* _Activity_
Could the data below please be reproduced word for word, without the pictures?

(Beginning of Exercise data)

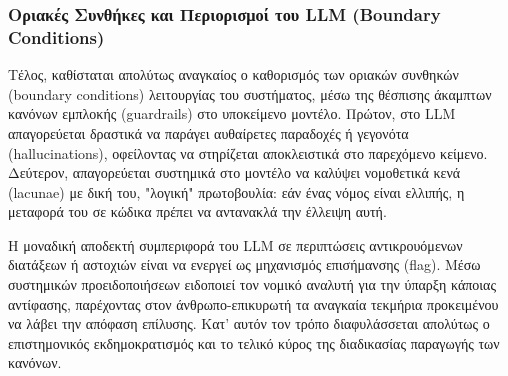 \subsubsection{Οριακές Συνθήκες και Περιορισμοί του LLM (Boundary Conditions)}
Τέλος, καθίσταται απολύτως αναγκαίος ο καθορισμός των οριακών συνθηκών (boundary conditions) λειτουργίας του συστήματος, μέσω της θέσπισης άκαμπτων κανόνων εμπλοκής (guardrails) στο υποκείμενο μοντέλο. Πρώτον, στο LLM απαγορεύεται δραστικά να παράγει αυθαίρετες παραδοχές ή γεγονότα (hallucinations), οφείλοντας να στηρίζεται αποκλειστικά στο παρεχόμενο κείμενο. Δεύτερον, απαγορεύεται συστημικά στο μοντέλο να καλύψει νομοθετικά κενά (lacunae) με δική του, "λογική" πρωτοβουλία: εάν ένας νόμος είναι ελλιπής, η μεταφορά του σε κώδικα πρέπει να αντανακλά την έλλειψη αυτή. 

Η μοναδική αποδεκτή συμπεριφορά του LLM σε περιπτώσεις αντικρουόμενων διατάξεων ή αστοχιών είναι να ενεργεί ως μηχανισμός επισήμανσης (flag). Μέσω συστημικών προειδοποιήσεων ειδοποιεί τον νομικό αναλυτή για την ύπαρξη κάποιας αντίφασης, παρέχοντας στον άνθρωπο-επικυρωτή τα αναγκαία τεκμήρια προκειμένου να λάβει την απόφαση επίλυσης. Κατ' αυτόν τον τρόπο διαφυλάσσεται απολύτως ο επιστημονικός εκδημοκρατισμός και το τελικό κύρος της διαδικασίας παραγωγής των κανόνων.

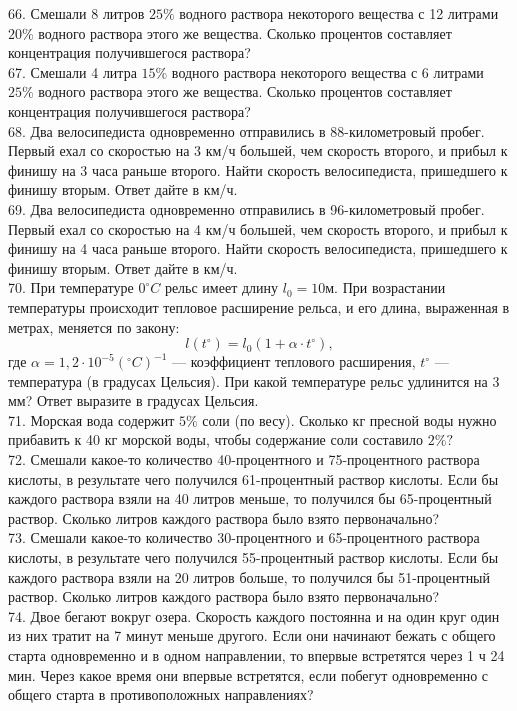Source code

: 66. Смешали 8 литров $25\%$ водного раствора некоторого вещества с 12 литрами $20\%$ водного раствора этого же вещества. Сколько процентов составляет концентрация получившегося раствора?\\
67. Смешали 4 литра $15\%$ водного раствора некоторого вещества с 6 литрами $25\%$ водного раствора этого же вещества. Сколько процентов составляет концентрация получившегося раствора?\\
68. Два велосипедиста одновременно отправились в 88-километровый пробег. Первый ехал со скоростью на 3 км/ч большей, чем скорость второго, и прибыл к финишу на 3 часа раньше второго. Найти скорость велосипедиста, пришедшего к финишу вторым. Ответ дайте в км/ч.\\
69. Два велосипедиста одновременно отправились в 96-километровый пробег. Первый ехал со скоростью на 4 км/ч большей, чем скорость второго, и прибыл к финишу на 4 часа раньше второго. Найти скорость велосипедиста, пришедшего к финишу вторым. Ответ дайте в км/ч.\\
70. При температуре $0^\circ C$ рельс имеет длину $l_0=10$м. При возрастании температуры происходит тепловое расширение рельса, и его длина, выраженная в метрах, меняется по закону:
$$l(t^\circ)=l_0(1+\alpha\cdot t^\circ),$$
где $\alpha=1,2\cdot10^{-5}(^\circ C)^{-1}$ --- коэффициент теплового расширения, $t^\circ$ --- температура (в градусах Цельсия). При какой температуре рельс удлинится на 3 мм? Ответ выразите в градусах Цельсия.\\
71. Морская вода содержит $5\%$ соли (по весу). Сколько кг пресной воды нужно прибавить к 40 кг морской воды, чтобы содержание соли составило $2\%?$\\
72. Смешали какое-то количество 40-процентного и 75-процентного раствора кислоты, в результате чего получился 61-процентный раствор кислоты. Если бы каждого раствора взяли на 40 литров меньше, то получился бы 65-процентный раствор. Сколько литров каждого раствора было взято первоначально?\\
73. Смешали какое-то количество 30-процентного и 65-процентного раствора кислоты, в результате чего получился 55-процентный раствор кислоты. Если бы каждого раствора взяли на 20 литров больше, то получился бы 51-процентный раствор. Сколько литров каждого раствора было взято первоначально?\\
74. Двое бегают вокруг озера. Скорость каждого постоянна и на один круг один из них тратит на 7 минут меньше другого. Если они начинают бежать с общего старта одновременно и в одном направлении, то впервые встретятся через 1 ч 24 мин. Через какое время они впервые встретятся, если побегут одновременно с общего старта в противоположных направлениях?\\

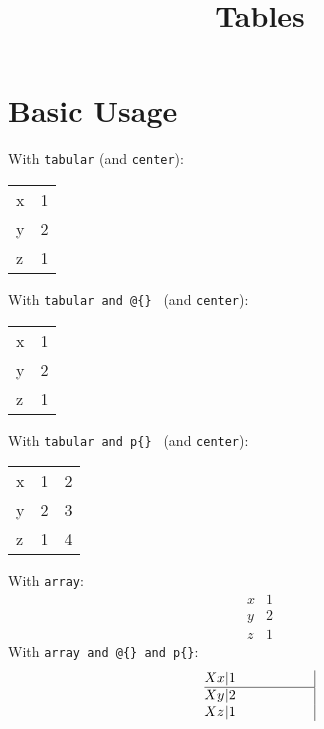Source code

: \documentclass{ximera}
\title{Tables}
\begin{document}
\begin{abstract}
\end{abstract}
\maketitle

\section{Basic Usage}


        With \verb|tabular| (and \verb|center|):
        \begin{center}
            \begin{tabular}{lr}
                x & 1 \\
                y & 2 \\
                z & 1
            \end{tabular}
        \end{center}
        
        With \verb|tabular and @{} | (and \verb|center|):
        \begin{center}
            \begin{tabular}{@{}l@{ }r@{.}}
             x & 1 \\
             y & 2 \\
             z & 1
            \end{tabular}
            \end{center}

    With \verb|tabular and p{} | (and \verb|center|):
        \begin{center}
            \begin{tabular}{|p{1cm}|p{2cm}|p{3cm}|}
             x & 1 & 2\\
             y & 2 & 3\\
             z & 1 & 4
            \end{tabular}
        \end{center}

    With \verb|array|:
        $$
        \begin{array}{l|r}
         x & 1 \\
         \hline
         y & 2 \\
         z & 1
        \end{array}
        $$
    With \verb|array and @{} and p{}|:
        $$
        \begin{array}{@{X }l@{|}p{2cm}|}
         x & 1 \\
         \hline
         y & 2 \\
         z & 1
        \end{array}
        $$
\end{document}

(End of Exercise data)

* _Your response_
 \subsubsection{Οριακές Συνθήκες και Περιορισμοί του LLM (Boundary Conditions)}
Τέλος, καθίσταται απολύτως αναγκαίος ο καθορισμός των οριακών συνθηκών (boundary conditions) λειτουργίας του συστήματος, μέσω της θέσπισης άκαμπτων κανόνων εμπλοκής (guardrails) στο υποκείμενο μοντέλο. Πρώτον, στο LLM απαγορεύεται δραστικά να παράγει αυθαίρετες παραδοχές ή γεγονότα (hallucinations), οφείλοντας να στηρίζεται αποκλειστικά στο παρεχόμενο κείμενο. Δεύτερον, απαγορεύεται συστημικά στο μοντέλο να καλύψει νομοθετικά κενά (lacunae) με δική του, "λογική" πρωτοβουλία: εάν ένας νόμος είναι ελλιπής, η μεταφορά του σε κώδικα πρέπει να αντανακλά την έλλειψη αυτή. 

Η μοναδική αποδεκτή συμπεριφορά του LLM σε περιπτώσεις αντικρουόμενων διατάξεων ή αστοχιών είναι να ενεργεί ως μηχανισμός επισήμανσης (flag). Μέσω συστημικών προειδοποιήσεων ειδοποιεί τον νομικό αναλυτή για την ύπαρξη κάποιας αντίφασης, παρέχοντας στον άνθρωπο-επικυρωτή τα αναγκαία τεκμήρια προκειμένου να λάβει την απόφαση επίλυσης. Κατ' αυτόν τον τρόπο διαφυλάσσεται απολύτως ο επιστημονικός εκδημοκρατισμός και το τελικό κύρος της διαδικασίας παραγωγής των κανόνων.

Source code

: 66. Смешали 8 литров $25\%$ водного раствора некоторого вещества с 12 литрами $20\%$ водного раствора этого же вещества. Сколько процентов составляет концентрация получившегося раствора?\\
67. Смешали 4 литра $15\%$ водного раствора некоторого вещества с 6 литрами $25\%$ водного раствора этого же вещества. Сколько процентов составляет концентрация получившегося раствора?\\
68. Два велосипедиста одновременно отправились в 88-километровый пробег. Первый ехал со скоростью на 3 км/ч большей, чем скорость второго, и прибыл к финишу на 3 часа раньше второго. Найти скорость велосипедиста, пришедшего к финишу вторым. Ответ дайте в км/ч.\\
69. Два велосипедиста одновременно отправились в 96-километровый пробег. Первый ехал со скоростью на 4 км/ч большей, чем скорость второго, и прибыл к финишу на 4 часа раньше второго. Найти скорость велосипедиста, пришедшего к финишу вторым. Ответ дайте в км/ч.\\
70. При температуре $0^\circ C$ рельс имеет длину $l_0=10$м. При возрастании температуры происходит тепловое расширение рельса, и его длина, выраженная в метрах, меняется по закону:
$$l(t^\circ)=l_0(1+\alpha\cdot t^\circ),$$
где $\alpha=1,2\cdot10^{-5}(^\circ C)^{-1}$ --- коэффициент теплового расширения, $t^\circ$ --- температура (в градусах Цельсия). При какой температуре рельс удлинится на 3 мм? Ответ выразите в градусах Цельсия.\\
71. Морская вода содержит $5\%$ соли (по весу). Сколько кг пресной воды нужно прибавить к 40 кг морской воды, чтобы содержание соли составило $2\%?$\\
72. Смешали какое-то количество 40-процентного и 75-процентного раствора кислоты, в результате чего получился 61-процентный раствор кислоты. Если бы каждого раствора взяли на 40 литров меньше, то получился бы 65-процентный раствор. Сколько литров каждого раствора было взято первоначально?\\
73. Смешали какое-то количество 30-процентного и 65-процентного раствора кислоты, в результате чего получился 55-процентный раствор кислоты. Если бы каждого раствора взяли на 20 литров больше, то получился бы 51-процентный раствор. Сколько литров каждого раствора было взято первоначально?\\
74. Двое бегают вокруг озера. Скорость каждого постоянна и на один круг один из них тратит на 7 минут меньше другого. Если они начинают бежать с общего старта одновременно и в одном направлении, то впервые встретятся через 1 ч 24 мин. Через какое время они впервые встретятся, если побегут одновременно с общего старта в противоположных направлениях?\\

Source code

: \documentclass{ximera}
\title{Tables}
\begin{document}
\begin{abstract}
\end{abstract}
\maketitle

\section{Basic Usage}


        With \verb|tabular| (and \verb|center|):
        \begin{center}
            \begin{tabular}{lr}
                x & 1 \\
                y & 2 \\
                z & 1
            \end{tabular}
        \end{center}
        
        With \verb|tabular and @{} | (and \verb|center|):
        \begin{center}
            \begin{tabular}{@{}l@{ }r@{.}}
             x & 1 \\
             y & 2 \\
             z & 1
            \end{tabular}
            \end{center}

    With \verb|tabular and p{} | (and \verb|center|):
        \begin{center}
            \begin{tabular}{|p{1cm}|p{2cm}|p{3cm}|}
             x & 1 & 2\\
             y & 2 & 3\\
             z & 1 & 4
            \end{tabular}
        \end{center}

    With \verb|array|:
        $$
        \begin{array}{l|r}
         x & 1 \\
         \hline
         y & 2 \\
         z & 1
        \end{array}
        $$
    With \verb|array and @{} and p{}|:
        $$
        \begin{array}{@{X }l@{|}p{2cm}|}
         x & 1 \\
         \hline
         y & 2 \\
         z & 1
        \end{array}
        $$
\end{document}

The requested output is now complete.